El entrenador del Real Madrid, Carlo Ancelotti, ha declarado en el juicio por un presunto fraude fiscal de un millón de euros correspondiente a los ejercicios fiscales de 2014 y 2015. Durante su comparecencia, ha asegurado que “nunca” tuvo la intención de defraudar y que fue el propio Real Madrid quien le sugirió una fórmula para percibir sus derechos de imagen, la cual consideraba “correcta” y con beneficios fiscales para el club.
Ancelotti enfrenta una petición fiscal de cuatro años y nueve meses de prisión por dos delitos contra la Hacienda Pública. La Agencia Tributaria ya ha cobrado la deuda mediante embargo, elevándola a 1.217.958,24 euros, con un recargo de 243.593,71 euros y 47.298,10 por intereses. Además, el fiscal solicita dos multas que suman un total de 3.186.237 euros.
En los puntos previos, la defensa del acusado ha solicitado que se incorpore un documento donde se informe que Ancelotti dio instrucciones al Real Madrid para pagar la cantidad exigida. Sin embargo, la Abogacía del Estado sostiene que dicho abono no fue voluntario.
Yo quería seis millones netos, y al final de la temporada tenía seis millones netos
Durante su declaración, el entrenador ha explicado que cuando firmó su contrato con el Real Madrid en julio de 2013, acordó que un 15 por ciento de su salario lo cobraría por derechos de imagen, mencionándose en el contrato la existencia de una sociedad cesionaria para su gestión.
El fiscal ha realizado una serie de preguntas sobre la presunta utilización de sociedades para eludir impuestos, a las que Ancelotti ha señalado que siempre ha negociado sus contratos al neto, acordando seis millones de euros por temporada. "Yo nunca he dado importancia a los derechos de imagen. Los entrenadores no son tan importantes, pero sí los jugadores porque venden camisetas.

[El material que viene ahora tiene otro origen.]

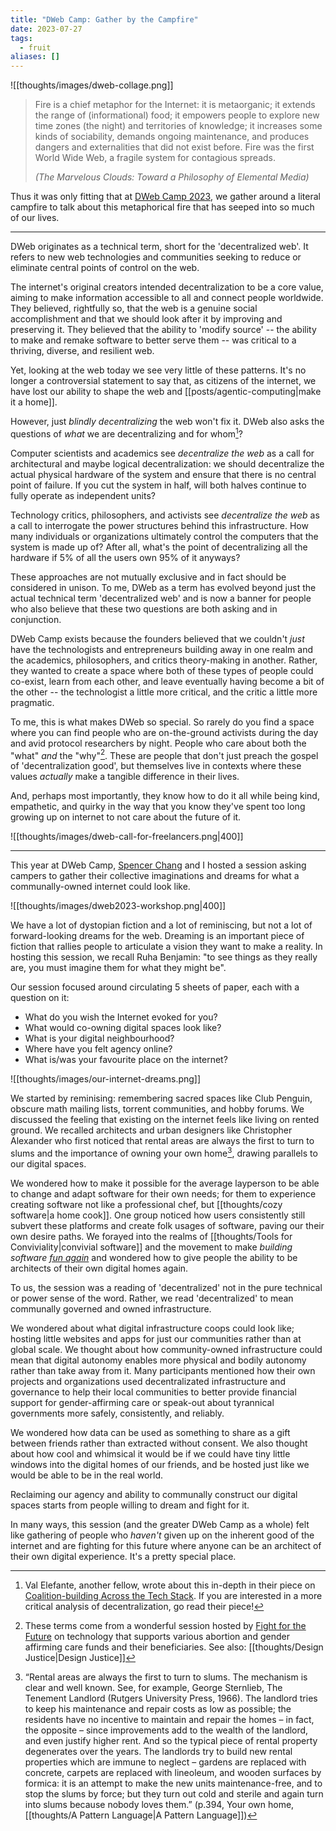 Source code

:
 ```yaml
---
title: "DWeb Camp: Gather by the Campfire"
date: 2023-07-27
tags:
  - fruit
aliases: []
---
```


![[thoughts/images/dweb-collage.png]]

> Fire is a chief metaphor for the Internet: it is metaorganic; it extends the range of (informational) food; it empowers people to explore new time zones (the night) and territories of knowledge; it increases some kinds of sociability, demands ongoing maintenance, and produces dangers and externalities that did not exist before. Fire was the first World Wide Web, a fragile system for contagious spreads.
>
> _(The Marvelous Clouds: Toward a Philosophy of Elemental Media)_

Thus it was only fitting that at [DWeb Camp 2023](https://dwebcamp.org/), we gather around a literal campfire to talk about this metaphorical fire that has seeped into so much of our lives.

---

DWeb originates as a technical term, short for the 'decentralized web'. It refers to new web technologies and communities seeking to reduce or eliminate central points of control on the web.

The internet's original creators intended decentralization to be a core value, aiming to make information accessible to all and connect people worldwide. They believed, rightfully so, that the web is a genuine social accomplishment and that we should look after it by improving and preserving it. They believed that the ability to 'modify source' -- the ability to make and remake software to better serve them -- was critical to a thriving, diverse, and resilient web.

Yet, looking at the web today we see very little of these patterns. It's no longer a controversial statement to say that, as citizens of the internet, we have lost our ability to shape the web and [[posts/agentic-computing|make it a home]].

However, just _blindly decentralizing_ the web won't fix it. DWeb also asks the questions of _what_ we are decentralizing and for whom[^1]?

[^1]: Val Elefante, another fellow, wrote about this in-depth in their piece on [Coalition-building Across the Tech Stack](https://valelefante.substack.com/p/dweb-camp-2023-coalition-building). If you are interested in a more critical analysis of decentralization, go read their piece!

Computer scientists and academics see _decentralize the web_ as a call for architectural and maybe logical decentralization: we should decentralize the actual physical hardware of the system and ensure that there is no central point of failure. If you cut the system in half, will both halves continue to fully operate as independent units?

Technology critics, philosophers, and activists see _decentralize the web_ as a call to interrogate the power structures behind this infrastructure. How many individuals or organizations ultimately control the computers that the system is made up of? After all, what's the point of decentralizing all the hardware if 5% of all the users own 95% of it anyways?

These approaches are not mutually exclusive and in fact should be considered in unison. To me, DWeb as a term has evolved beyond just the actual technical term 'decentralized web' and is now a banner for people who also believe that these two questions are both asking and in conjunction.

DWeb Camp exists because the founders believed that we couldn't _just_ have the technologists and entrepreneurs building away in one realm and the academics, philosophers, and critics theory-making in another. Rather, they wanted to create a space where both of these types of people could co-exist, learn from each other, and leave eventually having become a bit of the other -- the technologist a little more critical, and the critic a little more pragmatic.

To me, this is what makes DWeb so special. So rarely do you find a space where you can find people who are on-the-ground activists during the day and avid protocol researchers by night. People who care about both the "what" _and_ the "why"[^2]. These are people that don't just preach the gospel of 'decentralization good', but themselves live in contexts where these values _actually_ make a tangible difference in their lives.

[^2]: These terms come from a wonderful session hosted by [Fight for the Future](https://www.fightforthefuture.org/) on technology that supports various abortion and gender affirming care funds and their beneficiaries. See also: [[thoughts/Design Justice|Design Justice]]

And, perhaps most importantly, they know how to do it all while being kind, empathetic, and quirky in the way that you know they've spent too long growing up on internet to not care about the future of it.

![[thoughts/images/dweb-call-for-freelancers.png|400]]

---

This year at DWeb Camp, [Spencer Chang](https://spencerchang.me) and I hosted a session asking campers to gather their collective imaginations and dreams for what a communally-owned internet could look like.

![[thoughts/images/dweb2023-workshop.png|400]]

We have a lot of dystopian fiction and a lot of reminiscing, but not a lot of forward-looking dreams for the web. Dreaming is an important piece of fiction that rallies people to articulate a vision they want to make a reality. In hosting this session, we recall Ruha Benjamin: "to see things as they really are, you must imagine them for what they might be".

Our session focused around circulating 5 sheets of paper, each with a question on it:

- What do you wish the Internet evoked for you?
- What would co-owning digital spaces look like?
- What is your digital neighbourhood?
- Where have you felt agency online?
- What is/was your favourite place on the internet?

![[thoughts/images/our-internet-dreams.png]]

We started by reminising: remembering sacred spaces like Club Penguin, obscure math mailing lists, torrent communities, and hobby forums. We discussed the feeling that existing on the internet feels like living on rented ground. We recalled architects and urban designers like Christopher Alexander who first noticed that rental areas are always the first to turn to slums and the importance of owning your own home[^3], drawing parallels to our digital spaces.

[^3]: “Rental areas are always the first to turn to slums. The mechanism is clear and well known. See, for example, George Sternlieb, The Tenement Landlord (Rutgers University Press, 1966). The landlord tries to keep his maintenance and repair costs as low as possible; the residents have no incentive to maintain and repair the homes – in fact, the opposite – since improvements add to the wealth of the landlord, and even justify higher rent. And so the typical piece of rental property degenerates over the years. The landlords try to build new rental properties which are immune to neglect – gardens are replaced with concrete, carpets are replaced with lineoleum, and wooden surfaces by formica: it is an attempt to make the new units maintenance-free, and to stop the slums by force; but they turn out cold and sterile and again turn into slums because nobody loves them.” (p.394, Your own home, [[thoughts/A Pattern Language|A Pattern Language]])

We wondered how to make it possible for the average layperson to be able to change and adapt software for their own needs; for them to experience creating software not like a professional chef, but [[thoughts/cozy software|a home cook]]. One group noticed how users consistently still subvert these platforms and create folk usages of software, paving our their own desire paths. We forayed into the realms of [[thoughts/Tools for Conviviality|convivial software]] and the movement to make _building software [fun again](https://notes.mmm.page/paper)_ and wondered how to give people the ability to be architects of their own digital homes again.

To us, the session was a reading of 'decentralized' not in the pure technical or power sense of the word. Rather, we read 'decentralized' to mean communally governed and owned infrastructure.

We wondered about what digital infrastructure coops could look like; hosting little websites and apps for just our communities rather than at global scale. We thought about how community-owned infrastructure could mean that digital autonomy enables more physical and bodily autonomy rather than take away from it. Many participants mentioned how their own projects and organizations used decentralizated infrastructure and governance to help their local communities to better provide financial support for gender-affirming care or speak-out about tyrannical governments more safely, consistently, and reliably.

We wondered how data can be used as something to share as a gift between friends rather than extracted without consent. We also thought about how cool and whimsical it would be if we could have tiny little windows into the digital homes of our friends, and be hosted just like we would be able to be in the real world.

Reclaiming our agency and ability to communally construct our digital spaces starts from people willing to dream and fight for it.

In many ways, this session (and the greater DWeb Camp as a whole) felt like gathering of people who _haven't_ given up on the inherent good of the internet and are fighting for this future where anyone can be an architect of their own digital experience. It's a pretty special place.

Me importaba solo cobrar seis netos", ha declarado.
El entrenador ha insistido en que “nunca” tuvo conocimiento de que algo no fuera correcto y que no fue hasta 2018 cuando se enteró del caso, ya que hasta entonces la Fiscalía no le había notificado nada. "Nunca pensé en defraudar porque nunca me ha pasado", ha subrayado.
Además, ha recalcado que el Real Madrid le propuso un sistema para cobrar sus derechos de imagen, similar al utilizado por otros futbolistas, lo cual le pareció “normal”. "Pensaba que era correcto. Me puse en contacto con mi asesor fiscal. Nunca pensé que podría ser un fraude", ha insistido. Y ha asegurado que "no tuvo más participación más allá de lo que hacían mis asesores fiscales" sobre estos derechos.
"Los entrenadores no venden camisetas. Para mí, era solo una forma de recibir el salario pendiente", ha añadido, asegurando que este sistema no le generaba ninguna ganancia adicional. "Yo quería seis millones netos, y al final de la temporada tenía seis millones netos", ha reiterado.
En la fase testifical, han declarado sus hijos y su esposa, Mariann Barrena, quien ha afirmado que Ancelotti no se ocupaba de la gestión de sus derechos de imagen. "Carlo jamás hace nada con los derechos de imagen porque no es un jugador que vende camisetas. No hablaba de eso. Fue algo que me ha sorprendido. Era parte de lo que le pagaban", ha señalado.
La acusación fiscal
La Fiscalía sostiene que, a pesar de haber declarado su residencia fiscal en España y de reflejar su domicilio en Madrid, Ancelotti solo incluyó en su declaración de la renta los ingresos percibidos como salario del Real Madrid. En estos trámites omitió las retribuciones obtenidas por la explotación de sus derechos de imagen, los cuales, según la acusación, pretendía haber cedido ficticiamente a otras entidades.
Desde julio de 2013 hasta mayo de 2015, Ancelotti trabajó y residió en España, fijando su domicilio en Madrid. Incluso tras finalizar su contrato, mantuvo la vivienda alquilada hasta octubre de 2015, siendo España su principal centro de intereses personales y profesionales. En total, percibió 14.867.622,25 euros del Real Madrid en concepto de salario, por lo que, según la Fiscalía, debía tributar en España por la totalidad de sus ingresos, incluyendo los derechos de imagen.
La Fiscalía sostiene que el entrenador utilizó "a un complejo y confuso entramado de fideicomisos y sociedades interpuestas" para canalizar estos ingresos y evitar tributar por ellos en España.